▶ _Work required_
Would you return the lines between the one holding "every point $s$" and the one holding "every CM field", inclusive, and only those, exactly as they stand in the listing below?
Top of Provided data
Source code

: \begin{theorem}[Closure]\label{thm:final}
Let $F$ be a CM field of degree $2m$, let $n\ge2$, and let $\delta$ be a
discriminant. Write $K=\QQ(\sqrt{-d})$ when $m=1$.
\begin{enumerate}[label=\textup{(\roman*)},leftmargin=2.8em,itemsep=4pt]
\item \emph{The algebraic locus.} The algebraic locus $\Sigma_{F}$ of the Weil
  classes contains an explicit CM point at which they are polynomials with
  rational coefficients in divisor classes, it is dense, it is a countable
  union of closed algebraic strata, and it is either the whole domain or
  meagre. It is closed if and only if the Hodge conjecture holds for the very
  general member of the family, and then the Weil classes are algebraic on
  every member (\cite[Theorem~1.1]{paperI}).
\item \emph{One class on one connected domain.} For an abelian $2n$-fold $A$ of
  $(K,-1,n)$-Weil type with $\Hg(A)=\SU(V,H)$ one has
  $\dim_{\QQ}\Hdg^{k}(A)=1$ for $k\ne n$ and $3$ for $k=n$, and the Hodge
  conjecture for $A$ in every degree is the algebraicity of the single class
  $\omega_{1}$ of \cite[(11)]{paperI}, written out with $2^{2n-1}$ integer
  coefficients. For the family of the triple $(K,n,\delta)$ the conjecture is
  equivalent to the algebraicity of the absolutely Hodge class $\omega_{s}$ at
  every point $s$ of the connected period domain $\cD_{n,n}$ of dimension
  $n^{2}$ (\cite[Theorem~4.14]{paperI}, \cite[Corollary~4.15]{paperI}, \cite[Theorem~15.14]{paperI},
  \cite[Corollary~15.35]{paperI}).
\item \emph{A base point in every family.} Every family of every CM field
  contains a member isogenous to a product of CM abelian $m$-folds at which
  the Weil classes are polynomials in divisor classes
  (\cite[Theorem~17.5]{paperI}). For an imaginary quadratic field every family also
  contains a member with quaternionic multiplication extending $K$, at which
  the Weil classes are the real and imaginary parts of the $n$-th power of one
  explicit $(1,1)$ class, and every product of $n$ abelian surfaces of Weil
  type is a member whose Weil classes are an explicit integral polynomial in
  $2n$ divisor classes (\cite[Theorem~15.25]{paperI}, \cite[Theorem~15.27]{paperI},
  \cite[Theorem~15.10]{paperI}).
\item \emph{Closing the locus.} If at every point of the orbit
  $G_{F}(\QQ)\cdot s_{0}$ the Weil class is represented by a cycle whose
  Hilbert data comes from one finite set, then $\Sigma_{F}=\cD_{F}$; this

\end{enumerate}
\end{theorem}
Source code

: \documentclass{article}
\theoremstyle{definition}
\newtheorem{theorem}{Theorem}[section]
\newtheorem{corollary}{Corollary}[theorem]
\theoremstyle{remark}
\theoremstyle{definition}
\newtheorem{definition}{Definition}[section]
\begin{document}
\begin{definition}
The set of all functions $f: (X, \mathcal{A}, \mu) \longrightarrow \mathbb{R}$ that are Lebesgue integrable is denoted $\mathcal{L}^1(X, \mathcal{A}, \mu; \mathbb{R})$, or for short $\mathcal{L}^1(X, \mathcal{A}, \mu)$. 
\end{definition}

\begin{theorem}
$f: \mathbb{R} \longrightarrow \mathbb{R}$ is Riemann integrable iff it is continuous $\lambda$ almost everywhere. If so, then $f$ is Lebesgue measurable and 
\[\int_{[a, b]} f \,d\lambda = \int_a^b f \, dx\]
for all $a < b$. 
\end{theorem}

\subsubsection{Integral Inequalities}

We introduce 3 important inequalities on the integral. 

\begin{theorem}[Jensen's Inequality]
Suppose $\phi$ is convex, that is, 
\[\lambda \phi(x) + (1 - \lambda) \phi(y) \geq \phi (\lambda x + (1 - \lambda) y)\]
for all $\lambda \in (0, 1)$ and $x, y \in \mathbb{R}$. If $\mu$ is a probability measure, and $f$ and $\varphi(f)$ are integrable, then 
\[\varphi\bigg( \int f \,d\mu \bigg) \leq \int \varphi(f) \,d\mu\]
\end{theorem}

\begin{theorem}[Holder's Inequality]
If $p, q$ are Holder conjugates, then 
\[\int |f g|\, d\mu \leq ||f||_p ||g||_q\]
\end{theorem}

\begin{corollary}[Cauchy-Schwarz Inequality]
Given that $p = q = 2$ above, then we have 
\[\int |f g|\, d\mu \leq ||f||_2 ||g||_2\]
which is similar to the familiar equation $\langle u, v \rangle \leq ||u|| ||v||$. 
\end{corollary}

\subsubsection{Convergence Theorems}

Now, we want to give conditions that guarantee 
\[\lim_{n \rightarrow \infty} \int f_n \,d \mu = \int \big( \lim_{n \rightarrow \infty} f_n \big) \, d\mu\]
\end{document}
Bottom of Provided data
▶ _Solution for this exercise_
  every point $s$ of the connected period domain $\cD_{n,n}$ of dimension
  $n^{2}$ (\cite[Theorem~4.14]{paperI}, \cite[Corollary~4.15]{paperI}, \cite[Theorem~15.14]{paperI},
  \cite[Corollary~15.35]{paperI}).
\item \emph{A base point in every family.} Every family of every CM field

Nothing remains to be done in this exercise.